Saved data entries
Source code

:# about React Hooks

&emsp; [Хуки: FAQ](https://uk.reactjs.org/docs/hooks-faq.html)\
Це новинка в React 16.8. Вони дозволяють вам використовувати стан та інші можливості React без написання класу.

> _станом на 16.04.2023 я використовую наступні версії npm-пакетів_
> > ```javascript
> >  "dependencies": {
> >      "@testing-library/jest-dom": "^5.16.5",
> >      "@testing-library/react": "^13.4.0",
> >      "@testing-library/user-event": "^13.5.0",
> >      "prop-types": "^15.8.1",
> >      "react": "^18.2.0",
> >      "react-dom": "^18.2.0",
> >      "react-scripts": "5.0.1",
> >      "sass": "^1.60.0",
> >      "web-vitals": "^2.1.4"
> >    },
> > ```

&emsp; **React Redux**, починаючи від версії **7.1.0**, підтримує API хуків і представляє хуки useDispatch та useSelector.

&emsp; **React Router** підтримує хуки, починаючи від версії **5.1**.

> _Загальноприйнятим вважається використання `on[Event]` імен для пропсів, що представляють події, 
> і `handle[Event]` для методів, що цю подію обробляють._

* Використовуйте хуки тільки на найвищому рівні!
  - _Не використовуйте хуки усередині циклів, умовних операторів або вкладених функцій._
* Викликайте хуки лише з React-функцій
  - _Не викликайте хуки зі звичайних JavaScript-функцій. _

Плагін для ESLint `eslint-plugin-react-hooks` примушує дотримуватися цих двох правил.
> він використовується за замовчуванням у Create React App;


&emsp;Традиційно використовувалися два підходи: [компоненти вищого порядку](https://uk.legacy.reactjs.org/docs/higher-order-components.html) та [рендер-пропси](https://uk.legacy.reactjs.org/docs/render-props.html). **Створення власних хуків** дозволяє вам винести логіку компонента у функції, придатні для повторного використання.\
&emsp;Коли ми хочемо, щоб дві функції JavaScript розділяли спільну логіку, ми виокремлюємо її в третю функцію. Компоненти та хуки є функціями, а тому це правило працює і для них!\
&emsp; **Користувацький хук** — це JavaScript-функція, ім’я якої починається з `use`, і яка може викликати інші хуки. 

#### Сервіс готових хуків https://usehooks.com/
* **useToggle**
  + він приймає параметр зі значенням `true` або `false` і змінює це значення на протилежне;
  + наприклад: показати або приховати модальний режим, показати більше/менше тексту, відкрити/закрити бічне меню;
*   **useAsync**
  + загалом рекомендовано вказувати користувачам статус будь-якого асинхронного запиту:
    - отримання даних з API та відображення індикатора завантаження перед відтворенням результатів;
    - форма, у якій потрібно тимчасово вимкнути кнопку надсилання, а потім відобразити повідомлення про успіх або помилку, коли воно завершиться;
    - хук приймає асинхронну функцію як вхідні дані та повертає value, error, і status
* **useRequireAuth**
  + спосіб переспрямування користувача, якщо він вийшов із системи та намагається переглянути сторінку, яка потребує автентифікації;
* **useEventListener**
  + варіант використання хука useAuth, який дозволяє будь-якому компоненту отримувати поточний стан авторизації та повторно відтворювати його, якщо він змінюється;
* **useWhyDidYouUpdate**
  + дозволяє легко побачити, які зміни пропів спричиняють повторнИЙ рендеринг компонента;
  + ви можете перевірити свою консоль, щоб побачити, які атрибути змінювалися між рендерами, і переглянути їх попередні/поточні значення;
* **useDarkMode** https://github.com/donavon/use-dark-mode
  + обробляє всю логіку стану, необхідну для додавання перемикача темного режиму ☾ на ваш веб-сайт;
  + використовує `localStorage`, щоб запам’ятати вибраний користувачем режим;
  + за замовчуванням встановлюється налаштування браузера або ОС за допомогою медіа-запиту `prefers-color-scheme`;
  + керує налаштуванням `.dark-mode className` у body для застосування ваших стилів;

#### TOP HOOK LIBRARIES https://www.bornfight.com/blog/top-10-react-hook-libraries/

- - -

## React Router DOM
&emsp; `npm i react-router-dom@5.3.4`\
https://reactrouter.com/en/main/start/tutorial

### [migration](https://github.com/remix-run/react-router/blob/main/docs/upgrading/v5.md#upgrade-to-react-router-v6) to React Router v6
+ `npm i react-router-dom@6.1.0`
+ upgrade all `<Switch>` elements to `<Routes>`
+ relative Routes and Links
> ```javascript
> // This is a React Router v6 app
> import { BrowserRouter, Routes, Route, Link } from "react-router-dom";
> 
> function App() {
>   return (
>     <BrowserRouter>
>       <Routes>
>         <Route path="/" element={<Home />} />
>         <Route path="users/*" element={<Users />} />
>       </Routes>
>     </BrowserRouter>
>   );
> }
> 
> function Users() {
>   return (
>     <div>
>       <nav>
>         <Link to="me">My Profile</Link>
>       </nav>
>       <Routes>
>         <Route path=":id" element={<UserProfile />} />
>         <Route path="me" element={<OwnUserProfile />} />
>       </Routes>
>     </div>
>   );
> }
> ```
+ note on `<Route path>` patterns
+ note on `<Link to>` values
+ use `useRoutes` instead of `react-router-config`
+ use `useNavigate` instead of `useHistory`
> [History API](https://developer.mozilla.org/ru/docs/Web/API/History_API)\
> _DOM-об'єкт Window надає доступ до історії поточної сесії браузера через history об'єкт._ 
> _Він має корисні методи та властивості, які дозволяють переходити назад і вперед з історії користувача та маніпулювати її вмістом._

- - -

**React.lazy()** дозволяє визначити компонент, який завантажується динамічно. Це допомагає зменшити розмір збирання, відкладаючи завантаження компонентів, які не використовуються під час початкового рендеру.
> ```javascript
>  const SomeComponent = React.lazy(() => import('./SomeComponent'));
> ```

▶ **WHAT THE TASK REQUIRES**:
Your response must consist of the entries, reproduced exactly.

▶ **RESPONSE BELOW**:
Source code

:# about React Hooks

&emsp; [Хуки: FAQ](https://uk.reactjs.org/docs/hooks-faq.html)\
Це новинка в React 16.8. Вони дозволяють вам використовувати стан та інші можливості React без написання класу.

> _станом на 16.04.2023 я використовую наступні версії npm-пакетів_
> > ```javascript
> >  "dependencies": {
> >      "@testing-library/jest-dom": "^5.16.5",
> >      "@testing-library/react": "^13.4.0",
> >      "@testing-library/user-event": "^13.5.0",
> >      "prop-types": "^15.8.1",
> >      "react": "^18.2.0",
> >      "react-dom": "^18.2.0",
> >      "react-scripts": "5.0.1",
> >      "sass": "^1.60.0",
> >      "web-vitals": "^2.1.4"
> >    },
> > ```

&emsp; **React Redux**, починаючи від версії **7.1.0**, підтримує API хуків і представляє хуки useDispatch та useSelector.

&emsp; **React Router** підтримує хуки, починаючи від версії **5.1**.

> _Загальноприйнятим вважається використання `on[Event]` імен для пропсів, що представляють події, 
> і `handle[Event]` для методів, що цю подію обробляють._

* Використовуйте хуки тільки на найвищому рівні!
  - _Не використовуйте хуки усередині циклів, умовних операторів або вкладених функцій._
* Викликайте хуки лише з React-функцій
  - _Не викликайте хуки зі звичайних JavaScript-функцій. _

Плагін для ESLint `eslint-plugin-react-hooks` примушує дотримуватися цих двох правил.
> він використовується за замовчуванням у Create React App;


&emsp;Традиційно використовувалися два підходи: [компоненти вищого порядку](https://uk.legacy.reactjs.org/docs/higher-order-components.html) та [рендер-пропси](https://uk.legacy.reactjs.org/docs/render-props.html). **Створення власних хуків** дозволяє вам винести логіку компонента у функції, придатні для повторного використання.\
&emsp;Коли ми хочемо, щоб дві функції JavaScript розділяли спільну логіку, ми виокремлюємо її в третю функцію. Компоненти та хуки є функціями, а тому це правило працює і для них!\
&emsp; **Користувацький хук** — це JavaScript-функція, ім’я якої починається з `use`, і яка може викликати інші хуки. 

#### Сервіс готових хуків https://usehooks.com/
* **useToggle**
  + він приймає параметр зі значенням `true` або `false` і змінює це значення на протилежне;
  + наприклад: показати або приховати модальний режим, показати більше/менше тексту, відкрити/закрити бічне меню;
*   **useAsync**
  + загалом рекомендовано вказувати користувачам статус будь-якого асинхронного запиту:
    - отримання даних з API та відображення індикатора завантаження перед відтворенням результатів;
    - форма, у якій потрібно тимчасово вимкнути кнопку надсилання, а потім відобразити повідомлення про успіх або помилку, коли воно завершиться;
    - хук приймає асинхронну функцію як вхідні дані та повертає value, error, і status
* **useRequireAuth**
  + спосіб переспрямування користувача, якщо він вийшов із системи та намагається переглянути сторінку, яка потребує автентифікації;
* **useEventListener**
  + варіант використання хука useAuth, який дозволяє будь-якому компоненту отримувати поточний стан авторизації та повторно відтворювати його, якщо він змінюється;
* **useWhyDidYouUpdate**
  + дозволяє легко побачити, які зміни пропів спричиняють повторнИЙ рендеринг компонента;
  + ви можете перевірити свою консоль, щоб побачити, які атрибути змінювалися між рендерами, і переглянути їх попередні/поточні значення;
* **useDarkMode** https://github.com/donavon/use-dark-mode
  + обробляє всю логіку стану, необхідну для додавання перемикача темного режиму ☾ на ваш веб-сайт;
  + використовує `localStorage`, щоб запам’ятати вибраний користувачем режим;
  + за замовчуванням встановлюється налаштування браузера або ОС за допомогою медіа-запиту `prefers-color-scheme`;
  + керує налаштуванням `.dark-mode className` у body для застосування ваших стилів;

#### TOP HOOK LIBRARIES https://www.bornfight.com/blog/top-10-react-hook-libraries/

- - -

## React Router DOM
&emsp; `npm i react-router-dom@5.3.4`\
https://reactrouter.com/en/main/start/tutorial

### [migration](https://github.com/remix-run/react-router/blob/main/docs/upgrading/v5.md#upgrade-to-react-router-v6) to React Router v6
+ `npm i react-router-dom@6.1.0`
+ upgrade all `<Switch>` elements to `<Routes>`
+ relative Routes and Links
> ```javascript
> // This is a React Router v6 app
> import { BrowserRouter, Routes, Route, Link } from "react-router-dom";
> 
> function App() {
>   return (
>     <BrowserRouter>
>       <Routes>
>         <Route path="/" element={<Home />} />
>         <Route path="users/*" element={<Users />} />
>       </Routes>
>     </BrowserRouter>
>   );
> }
> 
> function Users() {
>   return (
>     <div>
>       <nav>
>         <Link to="me">My Profile</Link>
>       </nav>
>       <Routes>
>         <Route path=":id" element={<UserProfile />} />
>         <Route path="me" element={<OwnUserProfile />} />
>       </Routes>
>     </div>
>   );
> }
> ```
+ note on `<Route path>` patterns
+ note on `<Link to>` values
+ use `useRoutes` instead of `react-router-config`
+ use `useNavigate` instead of `useHistory`
> [History API](https://developer.mozilla.org/ru/docs/Web/API/History_API)\
> _DOM-об'єкт Window надає доступ до історії поточної сесії браузера через history об'єкт._ 
> _Він має корисні методи та властивості, які дозволяють переходити назад і вперед з історії користувача та маніпулювати її вмістом._

- - -

**React.lazy()** дозволяє визначити компонент, який завантажується динамічно. Це допомагає зменшити розмір збирання, відкладаючи завантаження компонентів, які не використовуються під час початкового рендеру.
> ```javascript
>  const SomeComponent = React.lazy(() => import('./SomeComponent'));
> ```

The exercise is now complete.